SHERWOOD KING – If I Die Before I Wake. Simon & Schuster, hardcover, 1938. Mystery Novel of the Month #16, digest-sized paperback, [1940]. Ace Double D9, paperback, 1953 (published back-to-back with Decoy, by Michael Morgan). Curtis 7154, paperback, 1965.

THE LADY FROM SHANGHAI. Columbia Pictures, 1947. Rita Hayworth, Orson Welles, Everett Sloane, Glenn Anders. Based on the novel If I Die Before I Wake, by Sherwood KIng. Director: Orson Welles.

SHERWOOD KING If I Die Befoer I Wake

   Sherwood King’s If I Die Before I Wake offers an intriguing premise: Laurence Planter is something of a footloose jack-of-some-trades marking time, as the story starts, as a chauffeur to criminal attorney Mark Bannister and his trophy wife Elsa. He also spends a lot of time running Bannister’s partner Grisby back and forth from the Bannister house to the office.

   It’s on one of those runs that Grisby offers Laurence five thousand dollars to commit murder — the murder of Grisby himself.

   It’s a neat book, with an even neater twist to it: Grisby wants to fake his death by having witnesses see Laurence walk to the end of a dark pier with him, hear a shot and see Laurence come back alone. But no corpse will be found — Laurence can’t (he thinks) be charged with murder, but Grisby will (he thinks) be legally dead.

   And the scheme seems to work quite nicely until Laurence goes through with it and signs a confession,only to have Grisby’s body turn up after all — very very murdered.

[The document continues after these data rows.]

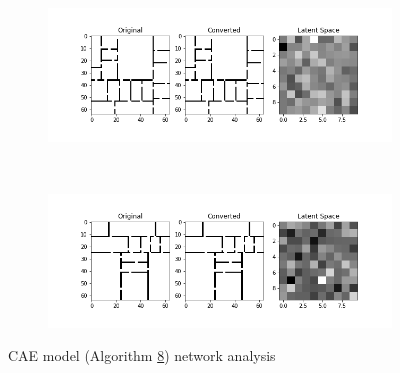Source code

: \begin{figure}
    \centerfloat
    \begin{subfigure}[b]{1.25\linewidth}
        \includegraphics[width=\linewidth]{images/cae_online_lstm/caelstm_section_cae_training_house_10000_model_network_analysis_0.png}
    \end{subfigure}
    \\[-1.5cm]
    \begin{subfigure}[b]{1.25\linewidth}
        \includegraphics[width=\linewidth]{images/cae_online_lstm/caelstm_section_cae_training_house_10000_model_network_analysis_1.png}
    \end{subfigure}
    
    \caption{CAE model (Algorithm \hyperref[tab: app_evalalgorithms]{8}) network analysis}
    \label{fig: cae_8_net_analysis}
\end{figure}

   As I say, it’s a clever hook for a story, and Cornell Woolrich could have made a nightmarish classic of it, but Sherwood King just lets it lie there with the sharp end sticking up. There’s not much action in the story and very little movement at all, as if King were too lazy to describe new locations for us. Instead,he opens the tale with awkward dialogue, then gets bogged down in a lengthy trial scene capped off with a resolution that’s all talk. And so another good idea misfires.

   But wait….

   The story goes that in 1946 Orson Welles was trying to raise money from Harry Cohn, the head of Columbia Pictures, and during a desperate conversation in a drugstore phone booth his eye fell upon a paperback book he’d never read and he suddenly convinced Cohn it would make a great movie, which he could direct and star in with his then-wife, Columbia’s leading lady Rita Hayworth.

   Well, it’s a nice story and it may even be true, despite reports that Columbia already owned If I Die Before I Wake and was planning to have contract director William Castle make it as a B movie. (It would have made a good entry in the Whistler series.)

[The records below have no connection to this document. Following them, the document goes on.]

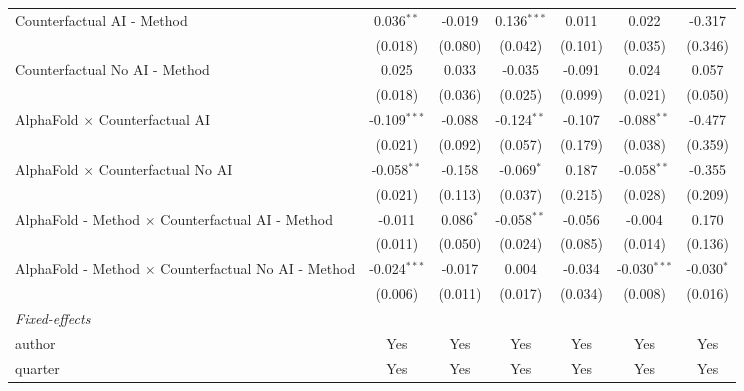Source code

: \begin{tabular}{lcccccc}
   Counterfactual AI - Method                                 & 0.036$^{**}$   & -0.019       & 0.136$^{***}$ & 0.011   & 0.022          & -0.317\\   
                                                              & (0.018)        & (0.080)      & (0.042)       & (0.101) & (0.035)        & (0.346)\\   
   Counterfactual No AI - Method                              & 0.025          & 0.033        & -0.035        & -0.091  & 0.024          & 0.057\\   
                                                              & (0.018)        & (0.036)      & (0.025)       & (0.099) & (0.021)        & (0.050)\\   
   AlphaFold $\times$ Counterfactual AI                       & -0.109$^{***}$ & -0.088       & -0.124$^{**}$ & -0.107  & -0.088$^{**}$  & -0.477\\   
                                                              & (0.021)        & (0.092)      & (0.057)       & (0.179) & (0.038)        & (0.359)\\   
   AlphaFold $\times$ Counterfactual No AI                    & -0.058$^{**}$  & -0.158       & -0.069$^{*}$  & 0.187   & -0.058$^{**}$  & -0.355\\   
                                                              & (0.021)        & (0.113)      & (0.037)       & (0.215) & (0.028)        & (0.209)\\   
   AlphaFold - Method $\times$ Counterfactual AI - Method     & -0.011         & 0.086$^{*}$  & -0.058$^{**}$ & -0.056  & -0.004         & 0.170\\   
                                                              & (0.011)        & (0.050)      & (0.024)       & (0.085) & (0.014)        & (0.136)\\   
   AlphaFold - Method $\times$ Counterfactual No AI - Method  & -0.024$^{***}$ & -0.017       & 0.004         & -0.034  & -0.030$^{***}$ & -0.030$^{*}$\\   
                                                              & (0.006)        & (0.011)      & (0.017)       & (0.034) & (0.008)        & (0.016)\\   
   \midrule
   \emph{Fixed-effects}\\
   author                                                     & Yes            & Yes          & Yes           & Yes     & Yes            & Yes\\  
   quarter                                                    & Yes            & Yes          & Yes           & Yes     & Yes            & Yes\\  

\end{tabular}

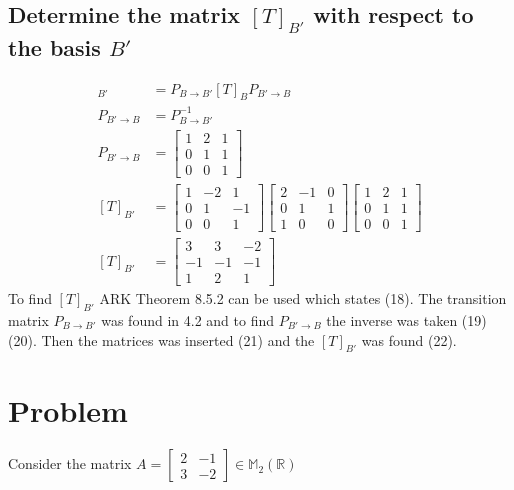 \documentclass[12pt, a4paper]{article}
\begin{document}
		\subsection{Determine the matrix $[T]_{B'}$ with respect to the basis $B'$}
			\begin{align}
			 [T]_{B'}&=P_{B\rightarrow B'}[T]_BP_{B'\rightarrow B}\\
			 P_{B'\rightarrow B}&=P_{B\rightarrow B'}^{-1}\\
			 P_{B'\rightarrow B}&=\begin{bmatrix}1&2&1\\0&1&1\\0&0&1\end{bmatrix}\\
			 [T]_{B'}&=\begin{bmatrix}1&-2&1\\0&1&-1\\0&0&1\end{bmatrix}\begin{bmatrix}2&-1&0\\0&1&1\\1&0&0\end{bmatrix}\begin{bmatrix}1&2&1\\0&1&1\\0&0&1\end{bmatrix}\\
			 [T]_{B'}&=\begin{bmatrix}3&3&-2\\-1&-1&-1\\1&2&1\end{bmatrix}
			\end{align}
			To find $[T]_{B'}$ ARK Theorem 8.5.2 can be used which states (18). The transition matrix $P_{B\rightarrow B'}$ was found in 4.2 and to find $P_{B'\rightarrow B}$ the inverse was taken (19) (20). Then the matrices was inserted (21) and the $[T]_{B'}$ was found (22).
	\section{Problem}
		Consider the matrix $A=\begin{bmatrix}2&-1\\3&-2\end{bmatrix}\in \mathbb{M}_2(\mathbb{R})$
\end{document}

SHERWOOD KING If I Die Before I Wake

   Whatever the case, Welles took the basic plot and most of the details and turned The Lady from Shanghai (its new title) into his most enjoyable film, a tricky, fast-moving, witty, careening ride form Central Park, through Acapulco (some of this was filmed on board Errol Flynn’s yacht) to San Francisco’s Chinatown, culminating in a visual tour-de-force: the shoot-out in a hall of mirrors where, as one critic noted, the characters have to come face-to-face with themselves before meeting their end.

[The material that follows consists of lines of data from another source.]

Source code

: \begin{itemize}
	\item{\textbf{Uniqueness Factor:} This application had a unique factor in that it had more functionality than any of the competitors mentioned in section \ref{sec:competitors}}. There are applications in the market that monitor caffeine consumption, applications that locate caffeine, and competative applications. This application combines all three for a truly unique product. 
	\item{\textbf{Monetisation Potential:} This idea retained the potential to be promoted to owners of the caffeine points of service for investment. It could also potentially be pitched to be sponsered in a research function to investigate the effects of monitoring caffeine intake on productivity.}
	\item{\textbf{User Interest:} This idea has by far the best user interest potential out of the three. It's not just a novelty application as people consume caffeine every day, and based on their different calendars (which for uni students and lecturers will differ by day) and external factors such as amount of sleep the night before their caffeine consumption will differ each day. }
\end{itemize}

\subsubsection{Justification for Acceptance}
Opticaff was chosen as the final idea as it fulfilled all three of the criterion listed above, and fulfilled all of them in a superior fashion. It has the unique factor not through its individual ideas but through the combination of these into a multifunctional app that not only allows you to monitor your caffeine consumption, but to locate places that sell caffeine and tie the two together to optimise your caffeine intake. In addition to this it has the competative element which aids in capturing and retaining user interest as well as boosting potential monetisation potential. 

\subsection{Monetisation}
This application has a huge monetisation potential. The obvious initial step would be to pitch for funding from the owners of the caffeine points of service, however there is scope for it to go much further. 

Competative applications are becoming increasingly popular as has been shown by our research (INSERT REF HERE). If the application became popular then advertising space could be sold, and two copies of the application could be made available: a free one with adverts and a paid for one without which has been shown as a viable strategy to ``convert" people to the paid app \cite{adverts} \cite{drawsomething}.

   Welles plays the hero like a young Falstaff, lustful, charming, and all too aware of his own fecklessness. He’s abetted by Rita Hayworth as the duplicitous wife — though he doesn’t give his then-wife much to do. I’ve seen her more effective in the hands of lesser directors — but the films is helped along splendidly by Everett Sloane and Glenn Anders as lawyers Bannister and Grisby.

SHERWOOD KING If I Die Before I Wake

   Except for a part in Tarzan’s Peril, I never heard of Glenn Anders before and after this film, and he reportedly had an awful time making it, but his performance as Grisby is one of high points of the American Cinema: sweaty, smiling, whiny and worming, he seems so devoid of humanity — of perhaps so excessively human — that you can’t figure out why no one ever killed him before the picture started.

   His performance complements Welles’ visual excesses perfectly, and I’ve always thought it an overlooked gem in a treasure-trove of a film.